# WHAT NEEDS TO BE DONE
Below are records; count how many of their lines contain the word "about" and give the number alone.
━━━━
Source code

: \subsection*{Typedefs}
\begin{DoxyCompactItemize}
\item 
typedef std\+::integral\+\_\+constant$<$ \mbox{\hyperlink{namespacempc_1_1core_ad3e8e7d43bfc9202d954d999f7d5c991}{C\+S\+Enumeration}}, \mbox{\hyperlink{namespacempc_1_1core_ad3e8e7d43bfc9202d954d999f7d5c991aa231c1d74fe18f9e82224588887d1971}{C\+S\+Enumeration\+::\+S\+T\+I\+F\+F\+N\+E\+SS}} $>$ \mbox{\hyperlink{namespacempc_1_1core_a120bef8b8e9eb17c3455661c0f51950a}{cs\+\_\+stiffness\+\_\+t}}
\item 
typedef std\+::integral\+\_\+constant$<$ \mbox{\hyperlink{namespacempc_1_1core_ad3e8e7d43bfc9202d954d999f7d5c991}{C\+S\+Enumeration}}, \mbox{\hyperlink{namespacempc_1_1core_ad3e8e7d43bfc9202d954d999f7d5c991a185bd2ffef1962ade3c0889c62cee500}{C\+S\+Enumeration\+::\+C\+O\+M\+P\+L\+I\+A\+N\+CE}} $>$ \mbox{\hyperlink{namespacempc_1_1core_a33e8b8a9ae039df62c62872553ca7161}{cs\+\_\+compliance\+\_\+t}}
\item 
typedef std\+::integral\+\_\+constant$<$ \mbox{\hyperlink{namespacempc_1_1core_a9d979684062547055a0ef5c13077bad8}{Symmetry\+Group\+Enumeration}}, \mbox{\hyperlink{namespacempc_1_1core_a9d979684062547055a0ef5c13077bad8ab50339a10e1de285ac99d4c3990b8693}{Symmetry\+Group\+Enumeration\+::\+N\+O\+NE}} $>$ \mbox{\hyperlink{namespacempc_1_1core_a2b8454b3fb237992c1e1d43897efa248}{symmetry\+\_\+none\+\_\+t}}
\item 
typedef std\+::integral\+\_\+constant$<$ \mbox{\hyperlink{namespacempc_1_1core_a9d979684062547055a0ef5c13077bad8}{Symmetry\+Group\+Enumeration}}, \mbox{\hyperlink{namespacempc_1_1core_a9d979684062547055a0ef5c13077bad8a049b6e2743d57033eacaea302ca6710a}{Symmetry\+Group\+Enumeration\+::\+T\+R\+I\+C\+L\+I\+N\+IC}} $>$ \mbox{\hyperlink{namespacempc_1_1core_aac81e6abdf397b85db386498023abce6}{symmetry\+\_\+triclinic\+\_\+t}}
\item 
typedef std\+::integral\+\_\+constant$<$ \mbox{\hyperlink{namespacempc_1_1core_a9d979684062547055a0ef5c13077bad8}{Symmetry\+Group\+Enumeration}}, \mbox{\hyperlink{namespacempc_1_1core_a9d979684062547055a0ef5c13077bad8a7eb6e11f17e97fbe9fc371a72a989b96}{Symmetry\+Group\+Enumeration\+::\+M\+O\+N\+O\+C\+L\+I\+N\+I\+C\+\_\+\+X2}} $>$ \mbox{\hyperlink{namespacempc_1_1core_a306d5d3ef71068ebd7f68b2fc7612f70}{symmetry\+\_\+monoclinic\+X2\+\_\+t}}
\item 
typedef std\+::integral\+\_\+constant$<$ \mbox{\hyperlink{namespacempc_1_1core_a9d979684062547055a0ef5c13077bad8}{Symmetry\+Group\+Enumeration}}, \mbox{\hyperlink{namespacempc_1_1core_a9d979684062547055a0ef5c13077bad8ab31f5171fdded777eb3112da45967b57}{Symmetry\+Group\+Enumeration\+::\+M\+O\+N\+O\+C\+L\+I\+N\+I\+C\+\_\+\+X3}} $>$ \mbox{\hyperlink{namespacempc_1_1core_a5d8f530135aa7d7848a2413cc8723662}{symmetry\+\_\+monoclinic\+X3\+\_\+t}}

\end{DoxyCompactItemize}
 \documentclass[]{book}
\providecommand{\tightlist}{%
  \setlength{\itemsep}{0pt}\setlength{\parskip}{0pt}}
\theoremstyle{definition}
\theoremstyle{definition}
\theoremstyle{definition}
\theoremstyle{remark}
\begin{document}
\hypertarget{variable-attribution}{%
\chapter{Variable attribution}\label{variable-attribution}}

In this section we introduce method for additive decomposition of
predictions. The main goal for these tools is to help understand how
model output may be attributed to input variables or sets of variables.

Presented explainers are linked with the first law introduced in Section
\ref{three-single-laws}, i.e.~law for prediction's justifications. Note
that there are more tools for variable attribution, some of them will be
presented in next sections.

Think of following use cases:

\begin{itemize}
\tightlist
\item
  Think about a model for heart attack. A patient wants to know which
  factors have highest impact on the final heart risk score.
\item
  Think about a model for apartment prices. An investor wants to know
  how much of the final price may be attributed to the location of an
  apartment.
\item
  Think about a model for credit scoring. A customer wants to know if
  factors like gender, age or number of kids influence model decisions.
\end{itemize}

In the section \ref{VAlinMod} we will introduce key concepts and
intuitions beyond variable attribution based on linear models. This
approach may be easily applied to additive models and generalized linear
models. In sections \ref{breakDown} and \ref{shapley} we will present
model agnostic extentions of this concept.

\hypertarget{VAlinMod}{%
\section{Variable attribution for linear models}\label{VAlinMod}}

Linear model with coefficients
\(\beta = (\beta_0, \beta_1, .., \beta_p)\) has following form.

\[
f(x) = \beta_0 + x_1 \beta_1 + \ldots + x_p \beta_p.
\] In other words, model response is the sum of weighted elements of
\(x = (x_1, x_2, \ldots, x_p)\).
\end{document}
━━━━
# SOLVED EXERCISE
3